[INPUT DATA]

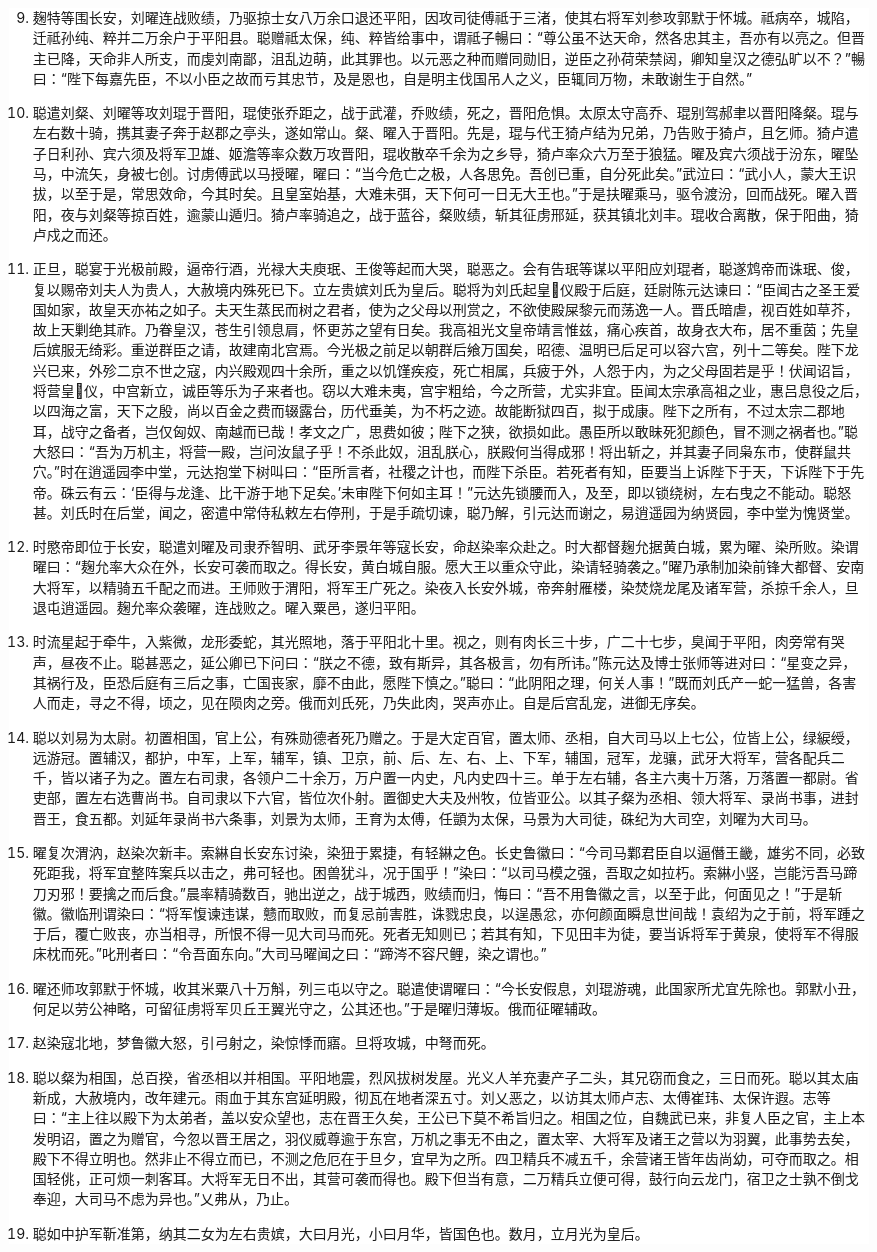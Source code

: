 9. <span id="刘聪-9"></span>
麹特等围长安，刘曜连战败绩，乃驱掠士女八万余口退还平阳，因攻司徒傅祗于三渚，使其右将军刘参攻郭默于怀城。祗病卒，城陷，迁祗孙纯、粹并二万余户于平阳县。聪赠祗太保，纯、粹皆给事中，谓祗子暢曰：“尊公虽不达天命，然各忠其主，吾亦有以亮之。但晋主已降，天命非人所支，而虔刘南鄙，沮乱边萌，此其罪也。以元恶之种而赠同勋旧，逆臣之孙荷荣禁闼，卿知皇汉之德弘旷以不？”暢曰：“陛下每嘉先臣，不以小臣之故而亏其忠节，及是恩也，自是明主伐国吊人之义，臣辄同万物，未敢谢生于自然。”

10. <span id="刘聪-10"></span>
聪遣刘粲、刘曜等攻刘琨于晋阳，琨使张乔距之，战于武灌，乔败绩，死之，晋阳危惧。太原太守高乔、琨别驾郝聿以晋阳降粲。琨与左右数十骑，携其妻子奔于赵郡之亭头，遂如常山。粲、曜入于晋阳。先是，琨与代王猗卢结为兄弟，乃告败于猗卢，且乞师。猗卢遣子日利孙、宾六须及将军卫雄、姬澹等率众数万攻晋阳，琨收散卒千余为之乡导，猗卢率众六万至于狼猛。曜及宾六须战于汾东，曜坠马，中流矢，身被七创。讨虏傅武以马授曜，曜曰：“当今危亡之极，人各思免。吾创已重，自分死此矣。”武泣曰：“武小人，蒙大王识拔，以至于是，常思效命，今其时矣。且皇室始基，大难未弭，天下何可一日无大王也。”于是扶曜乘马，驱令渡汾，回而战死。曜入晋阳，夜与刘粲等掠百姓，逾蒙山遁归。猗卢率骑追之，战于蓝谷，粲败绩，斩其征虏邢延，获其镇北刘丰。琨收合离散，保于阳曲，猗卢戍之而还。

11. <span id="刘聪-11"></span>
正旦，聪宴于光极前殿，逼帝行酒，光禄大夫庾珉、王俊等起而大哭，聪恶之。会有告珉等谋以平阳应刘琨者，聪遂鸩帝而诛珉、俊，复以赐帝刘夫人为贵人，大赦境内殊死已下。立左贵嫔刘氏为皇后。聪将为刘氏起皇仪殿于后庭，廷尉陈元达谏曰：“臣闻古之圣王爱国如家，故皇天亦祐之如子。夫天生蒸民而树之君者，使为之父母以刑赏之，不欲使殿屎黎元而荡逸一人。晋氏暗虐，视百姓如草芥，故上天剿绝其祚。乃眷皇汉，苍生引领息肩，怀更苏之望有日矣。我高祖光文皇帝靖言惟兹，痛心疾首，故身衣大布，居不重茵；先皇后嫔服无绮彩。重逆群臣之请，故建南北宫焉。今光极之前足以朝群后飨万国矣，昭德、温明已后足可以容六宫，列十二等矣。陛下龙兴已来，外殄二京不世之寇，内兴殿观四十余所，重之以饥馑疾疫，死亡相属，兵疲于外，人怨于内，为之父母固若是乎！伏闻诏旨，将营皇仪，中宫新立，诚臣等乐为子来者也。窃以大难未夷，宫宇粗给，今之所营，尤实非宜。臣闻太宗承高祖之业，惠吕息役之后，以四海之富，天下之殷，尚以百金之费而辍露台，历代垂美，为不朽之迹。故能断狱四百，拟于成康。陛下之所有，不过太宗二郡地耳，战守之备者，岂仅匈奴、南越而已哉！孝文之广，思费如彼；陛下之狭，欲损如此。愚臣所以敢昧死犯颜色，冒不测之祸者也。”聪大怒曰：“吾为万机主，将营一殿，岂问汝鼠子乎！不杀此奴，沮乱朕心，朕殿何当得成邪！将出斩之，并其妻子同枭东市，使群鼠共穴。”时在逍遥园李中堂，元达抱堂下树叫曰：“臣所言者，社稷之计也，而陛下杀臣。若死者有知，臣要当上诉陛下于天，下诉陛下于先帝。硃云有云：‘臣得与龙逢、比干游于地下足矣。’未审陛下何如主耳！”元达先锁腰而入，及至，即以锁绕树，左右曳之不能动。聪怒甚。刘氏时在后堂，闻之，密遣中常侍私敕左右停刑，于是手疏切谏，聪乃解，引元达而谢之，易逍遥园为纳贤园，李中堂为愧贤堂。

12. <span id="刘聪-12"></span>
时愍帝即位于长安，聪遣刘曜及司隶乔智明、武牙李景年等寇长安，命赵染率众赴之。时大都督麹允据黄白城，累为曜、染所败。染谓曜曰：“麹允率大众在外，长安可袭而取之。得长安，黄白城自服。愿大王以重众守此，染请轻骑袭之。”曜乃承制加染前锋大都督、安南大将军，以精骑五千配之而进。王师败于渭阳，将军王广死之。染夜入长安外城，帝奔射雁楼，染焚烧龙尾及诸军营，杀掠千余人，旦退屯逍遥园。麹允率众袭曜，连战败之。曜入粟邑，遂归平阳。

13. <span id="刘聪-13"></span>
时流星起于牵牛，入紫微，龙形委蛇，其光照地，落于平阳北十里。视之，则有肉长三十步，广二十七步，臭闻于平阳，肉旁常有哭声，昼夜不止。聪甚恶之，延公卿已下问曰：“朕之不德，致有斯异，其各极言，勿有所讳。”陈元达及博士张师等进对曰：“星变之异，其祸行及，臣恐后庭有三后之事，亡国丧家，靡不由此，愿陛下慎之。”聪曰：“此阴阳之理，何关人事！”既而刘氏产一蛇一猛兽，各害人而走，寻之不得，顷之，见在陨肉之旁。俄而刘氏死，乃失此肉，哭声亦止。自是后宫乱宠，进御无序矣。

14. <span id="刘聪-14"></span>
聪以刘易为太尉。初置相国，官上公，有殊勋德者死乃赠之。于是大定百官，置太师、丞相，自大司马以上七公，位皆上公，绿綟绶，远游冠。置辅汉，都护，中军，上军，辅军，镇、卫京，前、后、左、右、上、下军，辅国，冠军，龙骧，武牙大将军，营各配兵二千，皆以诸子为之。置左右司隶，各领户二十余万，万户置一内史，凡内史四十三。单于左右辅，各主六夷十万落，万落置一都尉。省吏部，置左右选曹尚书。自司隶以下六官，皆位次仆射。置御史大夫及州牧，位皆亚公。以其子粲为丞相、领大将军、录尚书事，进封晋王，食五都。刘延年录尚书六条事，刘景为太师，王育为太傅，任顗为太保，马景为大司徒，硃纪为大司空，刘曜为大司马。

15. <span id="刘聪-15"></span>
曜复次渭汭，赵染次新丰。索綝自长安东讨染，染狃于累捷，有轻綝之色。长史鲁徽曰：“今司马鄴君臣自以逼僭王畿，雄劣不同，必致死距我，将军宜整阵案兵以击之，弗可轻也。困兽犹斗，况于国乎！”染曰：“以司马模之强，吾取之如拉朽。索綝小竖，岂能污吾马蹄刀刃邪！要擒之而后食。”晨率精骑数百，驰出逆之，战于城西，败绩而归，悔曰：“吾不用鲁徽之言，以至于此，何面见之！”于是斩徽。徽临刑谓染曰：“将军愎谏违谋，戆而取败，而复忌前害胜，诛戮忠良，以逞愚忿，亦何颜面瞬息世间哉！袁绍为之于前，将军踵之于后，覆亡败丧，亦当相寻，所恨不得一见大司马而死。死者无知则已；若其有知，下见田丰为徒，要当诉将军于黄泉，使将军不得服床枕而死。”叱刑者曰：“令吾面东向。”大司马曜闻之曰：“蹄涔不容尺鲤，染之谓也。”

16. <span id="刘聪-16"></span>
曜还师攻郭默于怀城，收其米粟八十万斛，列三屯以守之。聪遣使谓曜曰：“今长安假息，刘琨游魂，此国家所尤宜先除也。郭默小丑，何足以劳公神略，可留征虏将军贝丘王翼光守之，公其还也。”于是曜归薄坂。俄而征曜辅政。

17. <span id="刘聪-17"></span>
赵染寇北地，梦鲁徽大怒，引弓射之，染惊悸而寤。旦将攻城，中弩而死。

18. <span id="刘聪-18"></span>
聪以粲为相国，总百揆，省丞相以并相国。平阳地震，烈风拔树发屋。光义人羊充妻产子二头，其兄窃而食之，三日而死。聪以其太庙新成，大赦境内，改年建元。雨血于其东宫延明殿，彻瓦在地者深五寸。刘乂恶之，以访其太师卢志、太傅崔玮、太保许遐。志等曰：“主上往以殿下为太弟者，盖以安众望也，志在晋王久矣，王公已下莫不希旨归之。相国之位，自魏武已来，非复人臣之官，主上本发明诏，置之为赠官，今忽以晋王居之，羽仪威尊逾于东宫，万机之事无不由之，置太宰、大将军及诸王之营以为羽翼，此事势去矣，殿下不得立明也。然非止不得立而已，不测之危厄在于旦夕，宜早为之所。四卫精兵不减五千，余营诸王皆年齿尚幼，可夺而取之。相国轻佻，正可烦一刺客耳。大将军无日不出，其营可袭而得也。殿下但当有意，二万精兵立便可得，鼓行向云龙门，宿卫之士孰不倒戈奉迎，大司马不虑为异也。”乂弗从，乃止。

19. <span id="刘聪-19"></span>
聪如中护军靳准第，纳其二女为左右贵嫔，大曰月光，小曰月华，皆国色也。数月，立月光为皇后。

[/INPUT DATA]

▶ [PROBLEM] Search the records for lines holding the word "span", then copy each line you find.

▶ [RESPONSE TO THIS EXERCISE]
: 9. <span id="刘聪-9"></span>
10. <span id="刘聪-10"></span>
11. <span id="刘聪-11"></span>
12. <span id="刘聪-12"></span>
13. <span id="刘聪-13"></span>
14. <span id="刘聪-14"></span>
15. <span id="刘聪-15"></span>
16. <span id="刘聪-16"></span>
17. <span id="刘聪-17"></span>
18. <span id="刘聪-18"></span>
19. <span id="刘聪-19"></span>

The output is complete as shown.